Out of all the beloved myths of Christianity, one of the most beloved of all involves what I call Original Christianity. That’s the myth that the earliest Christians were bastions of perfect Jesus-osity. Yep! They Jesus-ed the best and hardest of all — before variously-identified meaniepies came in and wrecked everything (almost) forever. It turns out that a popular Christian leader named Tim Keller believes wholeheartedly in the myth of Original Christianity, as his recent Twitter blatherstorm reveals. Today, let’s check out that blathering, correct his many errors, and then marvel together that so many Christians actually think this dishonest, willfully-ignorant huckster is a great apologist.

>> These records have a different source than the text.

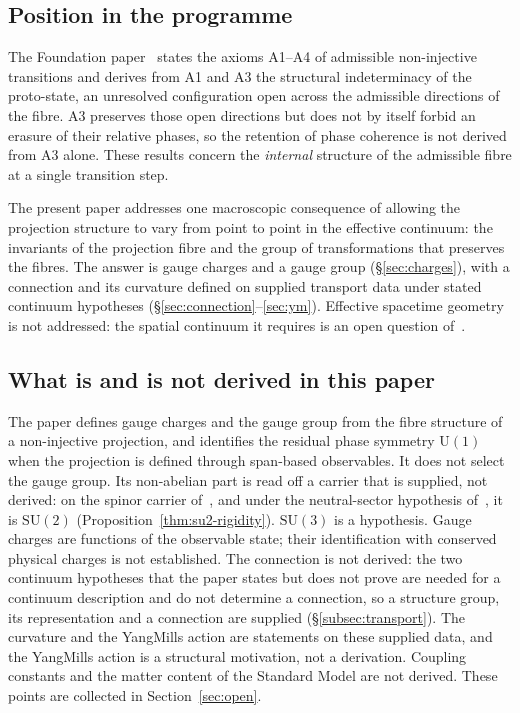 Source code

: \documentclass[11pt,a4paper]{article}
\begin{document}
  \subsection*{Position in the programme}

    The Foundation paper~\cite{Beau2026m} states the axioms A1--A4 of admissible non-injective
    transitions and derives from A1 and A3 the structural indeterminacy of the proto-state, an unresolved
    configuration open across the admissible directions of the fibre.
    A3 preserves those open directions but does not by itself forbid an erasure of their relative phases,
    so the retention of phase coherence is not derived from A3 alone.
    These results concern the \emph{internal} structure of the admissible fibre at a
    single transition step.

    The present paper addresses one macroscopic consequence of allowing the projection
    structure to vary from point to point in the effective continuum: the invariants of the
    projection fibre and the group of transformations that preserves the fibres.
    The answer is gauge charges and a gauge group (§\ref{sec:charges}), with a connection
    and its curvature defined on supplied transport data under stated continuum hypotheses
    (§\ref{sec:connection}--\ref{sec:ym}).
    Effective spacetime geometry is not addressed: the spatial continuum it requires is an open
    question of~\cite{Beau2026q5a}.

  \subsection*{What is and is not derived in this paper}

    The paper defines gauge charges and the gauge group from the fibre structure of a
    non-injective projection, and identifies the residual phase symmetry $\mathrm{U}(1)$ when the projection
    is defined through span-based observables.
    It does not select the gauge group.
    Its non-abelian part is read off a carrier that is supplied, not derived: on the spinor
    carrier of~\cite{Beau2026a27}, and under the neutral-sector hypothesis of~\cite{Beau2026a31},
    it is $\mathrm{SU}(2)$ (Proposition~\ref{thm:su2-rigidity}).
    $\mathrm{SU}(3)$ is a hypothesis.
    Gauge charges are functions of the observable state; their identification with conserved
    physical charges is not established.
    The connection is not derived: the two continuum hypotheses that the paper states but does not
    prove are needed for a continuum description and do not determine a connection, so a structure
    group, its representation and a connection are supplied (§\ref{subsec:transport}).
    The curvature and the Yang\textendash Mills action are statements on these supplied data, and
    the Yang\textendash Mills action is a structural motivation, not a derivation.
    Coupling constants and the matter content of the Standard Model are not derived.
    These points are collected in Section~\ref{sec:open}.
\end{document}
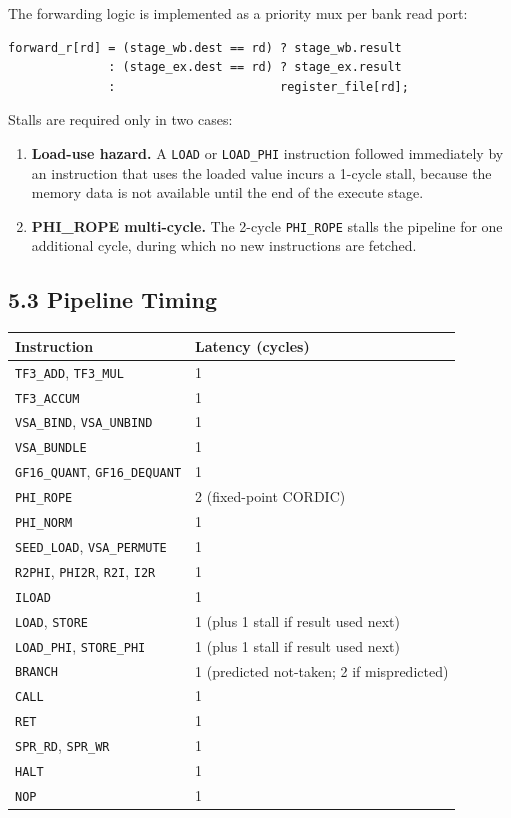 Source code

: The forwarding logic is implemented as a priority mux per bank
read port:

\begin{verbatim}
forward_r[rd] = (stage_wb.dest == rd) ? stage_wb.result
              : (stage_ex.dest == rd) ? stage_ex.result
              :                       register_file[rd];
\end{verbatim}

Stalls are required only in two cases:

\begin{enumerate}
\def\labelenumi{\arabic{enumi}.}
\item
  \textbf{Load-use hazard.} A \texttt{LOAD} or
  \texttt{LOAD\_PHI} instruction followed immediately by
  an instruction that uses the loaded value incurs a 1-cycle
  stall, because the memory data is not available until the
  end of the execute stage.
\item
  \textbf{PHI\_ROPE multi-cycle.} The 2-cycle
  \texttt{PHI\_ROPE} stalls the pipeline for one additional
  cycle, during which no new instructions are fetched.
\end{enumerate}

\subsection{5.3 Pipeline Timing}\label{fa_71:pipeline-timing}

\begin{longtable}[]{@{}ll@{}}
\toprule\noalign{}
Instruction & Latency (cycles) \\
\midrule\noalign{}
\endhead
\bottomrule\noalign{}
\endlastfoot
\texttt{TF3\_ADD}, \texttt{TF3\_MUL} & 1 \\
\texttt{TF3\_ACCUM} & 1 \\
\texttt{VSA\_BIND}, \texttt{VSA\_UNBIND} & 1 \\
\texttt{VSA\_BUNDLE} & 1 \\
\texttt{GF16\_QUANT}, \texttt{GF16\_DEQUANT} & 1 \\
\texttt{PHI\_ROPE} & 2 (fixed-point CORDIC) \\
\texttt{PHI\_NORM} & 1 \\
\texttt{SEED\_LOAD}, \texttt{VSA\_PERMUTE} & 1 \\
\texttt{R2PHI}, \texttt{PHI2R}, \texttt{R2I}, \texttt{I2R} & 1 \\
\texttt{ILOAD} & 1 \\
\texttt{LOAD}, \texttt{STORE} & 1 (plus 1 stall if result used next) \\
\texttt{LOAD\_PHI}, \texttt{STORE\_PHI} & 1 (plus 1 stall if result used next) \\
\texttt{BRANCH} & 1 (predicted not-taken; 2 if mispredicted) \\
\texttt{CALL} & 1 \\
\texttt{RET} & 1 \\
\texttt{SPR\_RD}, \texttt{SPR\_WR} & 1 \\
\texttt{HALT} & 1 \\
\texttt{NOP} & 1 \\
\end{longtable}

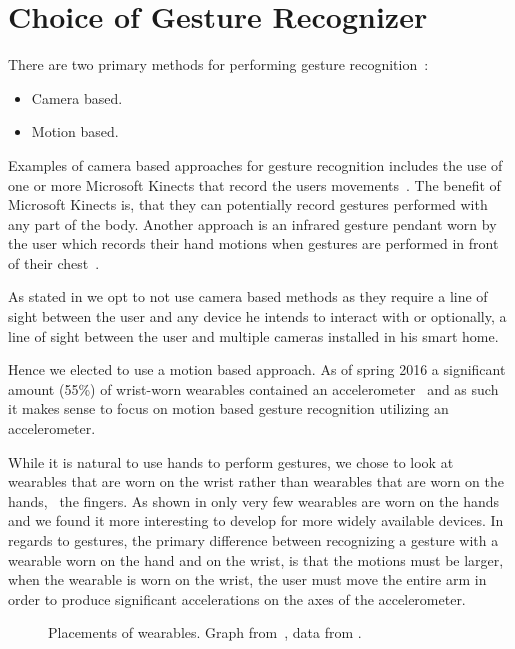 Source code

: \section{Choice of Gesture Recognizer}
\label{sec:analysis:choice-of-gesture-recognizer}

There are two primary methods for performing gesture recognition~\cite[pp. 19-21]{prespecialisation}:

\begin{itemize}
\item Camera based.
\item Motion based.
\end{itemize}

Examples of camera based approaches for gesture recognition includes the use of one or more Microsoft Kinects that record the users movements~\cite{caon2011context}. The benefit of Microsoft Kinects is, that they can potentially record gestures performed with any part of the body. Another approach is an infrared gesture pendant worn by the user which records their hand motions when gestures are performed in front of their chest~\cite{starner2000gesture}.

As stated in  we opt to not use camera based methods as they require a line of sight between the user and any device he intends to interact with or optionally, a line of sight between the user and multiple cameras installed in his smart home.

Hence we elected to use a motion based approach. As of spring 2016 a significant amount (55\%) of wrist-worn wearables contained an accelerometer~\cite[pp. 2-3]{prespecialisation} and as such it makes sense to focus on motion based gesture recognition utilizing an accelerometer.

While it is natural to use hands to perform gestures, we chose to look at wearables that are worn on the wrist rather than wearables that are worn on the hands, \eg~the fingers. As shown in  only very few wearables are worn on the hands and we found it more interesting to develop for more widely available devices. In regards to gestures, the primary difference between recognizing a gesture with a wearable worn on the hand and on the wrist, is that the motions must be larger, when the wearable is worn on the wrist, \ie the user must move the entire arm in order to produce significant accelerations on the axes of the accelerometer.

\begin{figure}[!htb]
  \centering
  
  \caption{Placements of wearables. Graph from~\cite[p. 2]{prespecialisation}, data from \protect\cite{LISTOFWEARABLES}.}
\label{fig:wearables-placement}
\end{figure}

(Previous Tim Keller posts: In His Dreams He is Free Indeed; The Lies Tim Keller Tells About Death. Also, previous Original Christianity posts: The Vision of the Past that Clouds the Future; The Myth of ‘Original Christianity’ in the Scandal of the Evangelical Conscience; Gospelbound Embraces False Persecution Claims; Why Jesus-ing Harder Won’t Bring Churchless Believers Back.)
The Myth of Original Christianity
When I was Christian myself, I knew next to nothing about my religion’s own history. That’s not unusual at all. Heck, most Christians today seem to know even less than I did in the 1980s.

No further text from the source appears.